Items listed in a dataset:
Start of Block

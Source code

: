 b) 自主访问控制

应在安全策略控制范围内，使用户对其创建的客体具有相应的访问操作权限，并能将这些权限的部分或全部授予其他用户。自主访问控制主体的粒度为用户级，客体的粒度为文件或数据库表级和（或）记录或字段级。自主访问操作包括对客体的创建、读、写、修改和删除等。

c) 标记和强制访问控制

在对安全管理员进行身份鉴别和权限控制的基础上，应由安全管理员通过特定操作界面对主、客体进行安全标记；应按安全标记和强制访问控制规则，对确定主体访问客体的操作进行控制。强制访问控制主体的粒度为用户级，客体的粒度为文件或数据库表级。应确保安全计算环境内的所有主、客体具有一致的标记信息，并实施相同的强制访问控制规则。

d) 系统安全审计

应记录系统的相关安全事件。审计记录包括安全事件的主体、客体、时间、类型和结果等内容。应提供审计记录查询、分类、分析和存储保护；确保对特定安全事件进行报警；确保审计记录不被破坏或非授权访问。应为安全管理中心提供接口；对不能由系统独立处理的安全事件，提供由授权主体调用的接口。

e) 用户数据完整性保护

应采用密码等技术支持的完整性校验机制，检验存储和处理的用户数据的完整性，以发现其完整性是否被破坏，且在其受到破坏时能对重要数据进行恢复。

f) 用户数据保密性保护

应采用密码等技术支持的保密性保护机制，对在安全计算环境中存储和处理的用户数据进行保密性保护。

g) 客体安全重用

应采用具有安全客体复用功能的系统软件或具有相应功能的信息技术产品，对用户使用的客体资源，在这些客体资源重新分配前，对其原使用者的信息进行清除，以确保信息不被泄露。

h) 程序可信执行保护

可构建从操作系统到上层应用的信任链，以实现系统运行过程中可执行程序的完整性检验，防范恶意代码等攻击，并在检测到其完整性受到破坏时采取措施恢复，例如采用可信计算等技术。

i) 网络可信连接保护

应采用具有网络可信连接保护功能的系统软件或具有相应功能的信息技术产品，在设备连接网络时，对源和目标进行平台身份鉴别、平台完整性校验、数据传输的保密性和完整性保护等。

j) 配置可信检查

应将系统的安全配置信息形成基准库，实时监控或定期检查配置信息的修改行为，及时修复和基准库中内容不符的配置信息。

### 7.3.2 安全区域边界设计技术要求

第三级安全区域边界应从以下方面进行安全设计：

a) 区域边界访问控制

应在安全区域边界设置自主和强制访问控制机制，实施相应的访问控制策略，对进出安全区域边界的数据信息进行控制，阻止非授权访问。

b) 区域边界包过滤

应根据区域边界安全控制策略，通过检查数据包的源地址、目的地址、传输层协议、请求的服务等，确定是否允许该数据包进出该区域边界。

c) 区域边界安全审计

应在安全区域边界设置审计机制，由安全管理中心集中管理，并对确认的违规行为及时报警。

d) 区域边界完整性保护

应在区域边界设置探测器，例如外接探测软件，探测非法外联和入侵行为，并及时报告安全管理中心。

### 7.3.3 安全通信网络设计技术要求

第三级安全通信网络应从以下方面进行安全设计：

End of Block

▶ _Work instructions_
Your answer must be the lines above from the one containing "应采用具有网络可信连接保护功" to the one containing "d) 区域边界完整性保护", both included, restated word for word.

▶ _Exercise solution_
应采用具有网络可信连接保护功能的系统软件或具有相应功能的信息技术产品，在设备连接网络时，对源和目标进行平台身份鉴别、平台完整性校验、数据传输的保密性和完整性保护等。

j) 配置可信检查

应将系统的安全配置信息形成基准库，实时监控或定期检查配置信息的修改行为，及时修复和基准库中内容不符的配置信息。

### 7.3.2 安全区域边界设计技术要求

第三级安全区域边界应从以下方面进行安全设计：

a) 区域边界访问控制

应在安全区域边界设置自主和强制访问控制机制，实施相应的访问控制策略，对进出安全区域边界的数据信息进行控制，阻止非授权访问。

b) 区域边界包过滤

应根据区域边界安全控制策略，通过检查数据包的源地址、目的地址、传输层协议、请求的服务等，确定是否允许该数据包进出该区域边界。

c) 区域边界安全审计

应在安全区域边界设置审计机制，由安全管理中心集中管理，并对确认的违规行为及时报警。

d) 区域边界完整性保护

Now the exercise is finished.